Source material:

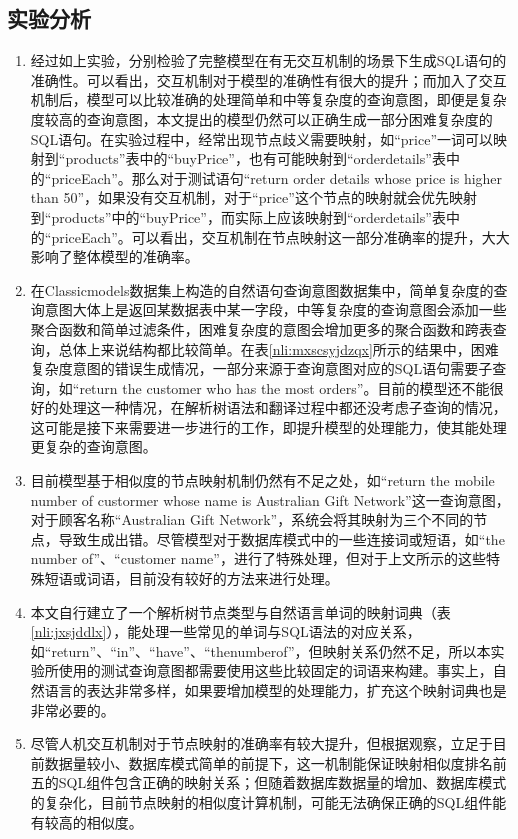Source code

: \subsection{实验分析}
\begin{enumerate}
    \item 经过如上实验，分别检验了完整模型在有无交互机制的场景下生成SQL语句的准确性。可以看出，交互机制对于模型的准确性有很大的提升；而加入了交互机制后，模型可以比较准确的处理简单和中等复杂度的查询意图，即便是复杂度较高的查询意图，本文提出的模型仍然可以正确生成一部分困难复杂度的SQL语句。在实验过程中，经常出现节点歧义需要映射，如“price”一词可以映射到“products”表中的“buyPrice”，也有可能映射到“orderdetails”表中的“priceEach”。那么对于测试语句“return order details whose price is higher than 50”，如果没有交互机制，对于“price”这个节点的映射就会优先映射到“products”中的“buyPrice”，而实际上应该映射到“orderdetails”表中的“priceEach”。可以看出，交互机制在节点映射这一部分准确率的提升，大大影响了整体模型的准确率。
    \item	在Classicmodels数据集上构造的自然语句查询意图数据集中，简单复杂度的查询意图大体上是返回某数据表中某一字段，中等复杂度的查询意图会添加一些聚合函数和简单过滤条件，困难复杂度的意图会增加更多的聚合函数和跨表查询，总体上来说结构都比较简单。在表\ref{nli:mxscsyjdzqx}所示的结果中，困难复杂度意图的错误生成情况，一部分来源于查询意图对应的SQL语句需要子查询，如“return the customer who has the most orders”。目前的模型还不能很好的处理这一种情况，在解析树语法和翻译过程中都还没考虑子查询的情况，这可能是接下来需要进一步进行的工作，即提升模型的处理能力，使其能处理更复杂的查询意图。
    \item	目前模型基于相似度的节点映射机制仍然有不足之处，如“return the mobile number of custormer whose name is Australian Gift Network”这一查询意图，对于顾客名称“Australian Gift Network”，系统会将其映射为三个不同的节点，导致生成出错。尽管模型对于数据库模式中的一些连接词或短语，如“the number of”、“customer name”，进行了特殊处理，但对于上文所示的这些特殊短语或词语，目前没有较好的方法来进行处理。
    \item	本文自行建立了一个解析树节点类型与自然语言单词的映射词典（表\ref{nli:jxsjddlx}），能处理一些常见的单词与SQL语法的对应关系，如“return”、“in”、“have”、“thenumberof”，但映射关系仍然不足，所以本实验所使用的测试查询意图都需要使用这些比较固定的词语来构建。事实上，自然语言的表达非常多样，如果要增加模型的处理能力，扩充这个映射词典也是非常必要的。
    \item	尽管人机交互机制对于节点映射的准确率有较大提升，但根据观察，立足于目前数据量较小、数据库模式简单的前提下，这一机制能保证映射相似度排名前五的SQL组件包含正确的映射关系；但随着数据库数据量的增加、数据库模式的复杂化，目前节点映射的相似度计算机制，可能无法确保正确的SQL组件能有较高的相似度。
\end{enumerate}

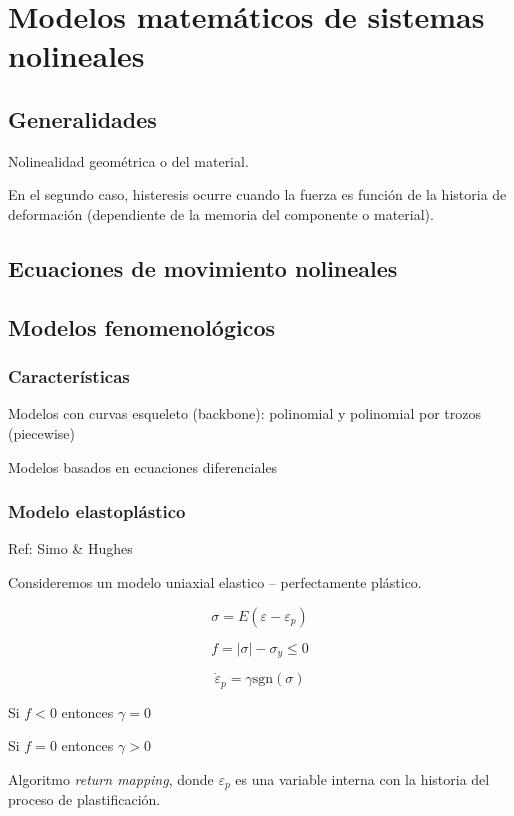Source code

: \chapter{Modelos matemáticos de sistemas nolineales}

\section{Generalidades}

Nolinealidad geométrica o del material.

En el segundo caso, histeresis ocurre cuando la fuerza es función de la historia de deformación (dependiente de la memoria del componente o material).

\section{Ecuaciones de movimiento nolineales}


\section{Modelos fenomenológicos}

\textcite{wang2023modeldrivendatadriven}

\subsection{Características}

Modelos con curvas esqueleto (backbone): polinomial y polinomial por trozos (piecewise)

Modelos basados en ecuaciones diferenciales

\subsection{Modelo elastoplástico}

Ref: Simo \& Hughes

Consideremos un modelo uniaxial elastico -- perfectamente plástico.

$$\sigma = E (\varepsilon - \varepsilon_p)$$

$$f = |\sigma| - \sigma_y \leq 0$$

$$\dot{\varepsilon}_p = \gamma \text{sgn}(\sigma)$$

Si $f < 0$ entonces $\gamma = 0$

Si $f = 0$ entonces $\gamma > 0$

Algoritmo \emph{return mapping}, donde $\varepsilon_p$ es una variable interna con la historia del proceso de plastificación.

Work task: The pictures should be dropped, and every line above should be set down again exactly.

Result below:
Source code

: \subsection{实验分析}
\begin{enumerate}
    \item 经过如上实验，分别检验了完整模型在有无交互机制的场景下生成SQL语句的准确性。可以看出，交互机制对于模型的准确性有很大的提升；而加入了交互机制后，模型可以比较准确的处理简单和中等复杂度的查询意图，即便是复杂度较高的查询意图，本文提出的模型仍然可以正确生成一部分困难复杂度的SQL语句。在实验过程中，经常出现节点歧义需要映射，如“price”一词可以映射到“products”表中的“buyPrice”，也有可能映射到“orderdetails”表中的“priceEach”。那么对于测试语句“return order details whose price is higher than 50”，如果没有交互机制，对于“price”这个节点的映射就会优先映射到“products”中的“buyPrice”，而实际上应该映射到“orderdetails”表中的“priceEach”。可以看出，交互机制在节点映射这一部分准确率的提升，大大影响了整体模型的准确率。
    \item	在Classicmodels数据集上构造的自然语句查询意图数据集中，简单复杂度的查询意图大体上是返回某数据表中某一字段，中等复杂度的查询意图会添加一些聚合函数和简单过滤条件，困难复杂度的意图会增加更多的聚合函数和跨表查询，总体上来说结构都比较简单。在表\ref{nli:mxscsyjdzqx}所示的结果中，困难复杂度意图的错误生成情况，一部分来源于查询意图对应的SQL语句需要子查询，如“return the customer who has the most orders”。目前的模型还不能很好的处理这一种情况，在解析树语法和翻译过程中都还没考虑子查询的情况，这可能是接下来需要进一步进行的工作，即提升模型的处理能力，使其能处理更复杂的查询意图。
    \item	目前模型基于相似度的节点映射机制仍然有不足之处，如“return the mobile number of custormer whose name is Australian Gift Network”这一查询意图，对于顾客名称“Australian Gift Network”，系统会将其映射为三个不同的节点，导致生成出错。尽管模型对于数据库模式中的一些连接词或短语，如“the number of”、“customer name”，进行了特殊处理，但对于上文所示的这些特殊短语或词语，目前没有较好的方法来进行处理。
    \item	本文自行建立了一个解析树节点类型与自然语言单词的映射词典（表\ref{nli:jxsjddlx}），能处理一些常见的单词与SQL语法的对应关系，如“return”、“in”、“have”、“thenumberof”，但映射关系仍然不足，所以本实验所使用的测试查询意图都需要使用这些比较固定的词语来构建。事实上，自然语言的表达非常多样，如果要增加模型的处理能力，扩充这个映射词典也是非常必要的。
    \item	尽管人机交互机制对于节点映射的准确率有较大提升，但根据观察，立足于目前数据量较小、数据库模式简单的前提下，这一机制能保证映射相似度排名前五的SQL组件包含正确的映射关系；但随着数据库数据量的增加、数据库模式的复杂化，目前节点映射的相似度计算机制，可能无法确保正确的SQL组件能有较高的相似度。
\end{enumerate}

Source code

: \chapter{Modelos matemáticos de sistemas nolineales}

\section{Generalidades}

Nolinealidad geométrica o del material.

En el segundo caso, histeresis ocurre cuando la fuerza es función de la historia de deformación (dependiente de la memoria del componente o material).

\section{Ecuaciones de movimiento nolineales}


\section{Modelos fenomenológicos}

\textcite{wang2023modeldrivendatadriven}

\subsection{Características}

Modelos con curvas esqueleto (backbone): polinomial y polinomial por trozos (piecewise)

Modelos basados en ecuaciones diferenciales

\subsection{Modelo elastoplástico}

Ref: Simo \& Hughes

Consideremos un modelo uniaxial elastico -- perfectamente plástico.

$$\sigma = E (\varepsilon - \varepsilon_p)$$

$$f = |\sigma| - \sigma_y \leq 0$$

$$\dot{\varepsilon}_p = \gamma \text{sgn}(\sigma)$$

Si $f < 0$ entonces $\gamma = 0$

Si $f = 0$ entonces $\gamma > 0$

Algoritmo \emph{return mapping}, donde $\varepsilon_p$ es una variable interna con la historia del proceso de plastificación.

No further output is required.